==== MATERIAL TO PROCESS ====
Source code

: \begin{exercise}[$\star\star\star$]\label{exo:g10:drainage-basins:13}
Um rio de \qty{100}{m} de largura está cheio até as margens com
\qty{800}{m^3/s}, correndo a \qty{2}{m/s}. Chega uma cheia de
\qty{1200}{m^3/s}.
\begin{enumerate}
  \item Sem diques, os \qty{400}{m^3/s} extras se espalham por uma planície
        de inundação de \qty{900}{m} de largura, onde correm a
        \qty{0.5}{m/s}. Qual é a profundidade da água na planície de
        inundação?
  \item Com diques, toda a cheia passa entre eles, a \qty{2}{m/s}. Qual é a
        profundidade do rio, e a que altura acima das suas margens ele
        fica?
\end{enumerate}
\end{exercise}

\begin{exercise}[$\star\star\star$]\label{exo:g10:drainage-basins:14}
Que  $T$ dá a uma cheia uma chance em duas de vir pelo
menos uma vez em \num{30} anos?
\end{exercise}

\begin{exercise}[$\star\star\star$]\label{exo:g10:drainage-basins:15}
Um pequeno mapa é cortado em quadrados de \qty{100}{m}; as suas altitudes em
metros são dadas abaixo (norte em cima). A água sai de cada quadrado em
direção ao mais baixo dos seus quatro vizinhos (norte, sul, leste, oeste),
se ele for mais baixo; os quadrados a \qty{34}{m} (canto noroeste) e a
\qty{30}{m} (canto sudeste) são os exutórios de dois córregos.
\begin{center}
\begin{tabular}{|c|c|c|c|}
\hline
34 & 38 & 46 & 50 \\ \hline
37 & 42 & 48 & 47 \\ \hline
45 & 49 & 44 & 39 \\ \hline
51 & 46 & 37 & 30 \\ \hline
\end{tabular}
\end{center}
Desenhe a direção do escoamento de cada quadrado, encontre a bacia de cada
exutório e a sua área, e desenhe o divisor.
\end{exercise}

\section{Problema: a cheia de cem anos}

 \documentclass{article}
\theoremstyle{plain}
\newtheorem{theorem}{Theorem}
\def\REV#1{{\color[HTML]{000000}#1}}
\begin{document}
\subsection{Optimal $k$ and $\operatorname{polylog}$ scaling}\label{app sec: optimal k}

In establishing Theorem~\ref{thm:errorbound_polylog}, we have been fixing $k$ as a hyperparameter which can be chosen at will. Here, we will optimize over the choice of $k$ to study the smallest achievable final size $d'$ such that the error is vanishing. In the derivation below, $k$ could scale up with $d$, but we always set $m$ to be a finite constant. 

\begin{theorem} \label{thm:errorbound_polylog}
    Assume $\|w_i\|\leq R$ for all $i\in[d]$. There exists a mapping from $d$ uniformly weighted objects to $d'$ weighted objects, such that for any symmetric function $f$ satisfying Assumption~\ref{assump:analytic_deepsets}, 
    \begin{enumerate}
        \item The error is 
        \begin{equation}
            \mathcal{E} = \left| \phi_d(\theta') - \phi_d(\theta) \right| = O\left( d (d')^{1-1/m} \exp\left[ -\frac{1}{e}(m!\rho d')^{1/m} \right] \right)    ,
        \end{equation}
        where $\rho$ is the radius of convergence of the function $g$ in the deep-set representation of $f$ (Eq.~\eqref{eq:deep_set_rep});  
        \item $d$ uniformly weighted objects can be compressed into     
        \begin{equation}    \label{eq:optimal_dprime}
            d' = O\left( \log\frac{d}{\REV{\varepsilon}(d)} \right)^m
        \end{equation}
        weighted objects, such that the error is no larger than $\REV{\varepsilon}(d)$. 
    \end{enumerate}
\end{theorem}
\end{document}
====
(YOUR TASK):
Return the whole listing, keeping every word as it is.

(REPLY TO THE EXERCISE):
Source code

: \begin{exercise}[$\star\star\star$]\label{exo:g10:drainage-basins:13}
Um rio de \qty{100}{m} de largura está cheio até as margens com
\qty{800}{m^3/s}, correndo a \qty{2}{m/s}. Chega uma cheia de
\qty{1200}{m^3/s}.
\begin{enumerate}
  \item Sem diques, os \qty{400}{m^3/s} extras se espalham por uma planície
        de inundação de \qty{900}{m} de largura, onde correm a
        \qty{0.5}{m/s}. Qual é a profundidade da água na planície de
        inundação?
  \item Com diques, toda a cheia passa entre eles, a \qty{2}{m/s}. Qual é a
        profundidade do rio, e a que altura acima das suas margens ele
        fica?
\end{enumerate}
\end{exercise}

\begin{exercise}[$\star\star\star$]\label{exo:g10:drainage-basins:14}
Que  $T$ dá a uma cheia uma chance em duas de vir pelo
menos uma vez em \num{30} anos?
\end{exercise}

\begin{exercise}[$\star\star\star$]\label{exo:g10:drainage-basins:15}
Um pequeno mapa é cortado em quadrados de \qty{100}{m}; as suas altitudes em
metros são dadas abaixo (norte em cima). A água sai de cada quadrado em
direção ao mais baixo dos seus quatro vizinhos (norte, sul, leste, oeste),
se ele for mais baixo; os quadrados a \qty{34}{m} (canto noroeste) e a
\qty{30}{m} (canto sudeste) são os exutórios de dois córregos.
\begin{center}
\begin{tabular}{|c|c|c|c|}
\hline
34 & 38 & 46 & 50 \\ \hline
37 & 42 & 48 & 47 \\ \hline
45 & 49 & 44 & 39 \\ \hline
51 & 46 & 37 & 30 \\ \hline
\end{tabular}
\end{center}
Desenhe a direção do escoamento de cada quadrado, encontre a bacia de cada
exutório e a sua área, e desenhe o divisor.
\end{exercise}

\section{Problema: a cheia de cem anos}

 \documentclass{article}
\theoremstyle{plain}
\newtheorem{theorem}{Theorem}
\def\REV#1{{\color[HTML]{000000}#1}}
\begin{document}
\subsection{Optimal $k$ and $\operatorname{polylog}$ scaling}\label{app sec: optimal k}

In establishing Theorem~\ref{thm:errorbound_polylog}, we have been fixing $k$ as a hyperparameter which can be chosen at will. Here, we will optimize over the choice of $k$ to study the smallest achievable final size $d'$ such that the error is vanishing. In the derivation below, $k$ could scale up with $d$, but we always set $m$ to be a finite constant. 

\begin{theorem} \label{thm:errorbound_polylog}
    Assume $\|w_i\|\leq R$ for all $i\in[d]$. There exists a mapping from $d$ uniformly weighted objects to $d'$ weighted objects, such that for any symmetric function $f$ satisfying Assumption~\ref{assump:analytic_deepsets}, 
    \begin{enumerate}
        \item The error is 
        \begin{equation}
            \mathcal{E} = \left| \phi_d(\theta') - \phi_d(\theta) \right| = O\left( d (d')^{1-1/m} \exp\left[ -\frac{1}{e}(m!\rho d')^{1/m} \right] \right)    ,
        \end{equation}
        where $\rho$ is the radius of convergence of the function $g$ in the deep-set representation of $f$ (Eq.~\eqref{eq:deep_set_rep});  
        \item $d$ uniformly weighted objects can be compressed into     
        \begin{equation}    \label{eq:optimal_dprime}
            d' = O\left( \log\frac{d}{\REV{\varepsilon}(d)} \right)^m
        \end{equation}
        weighted objects, such that the error is no larger than $\REV{\varepsilon}(d)$. 
    \end{enumerate}
\end{theorem}
\end{document}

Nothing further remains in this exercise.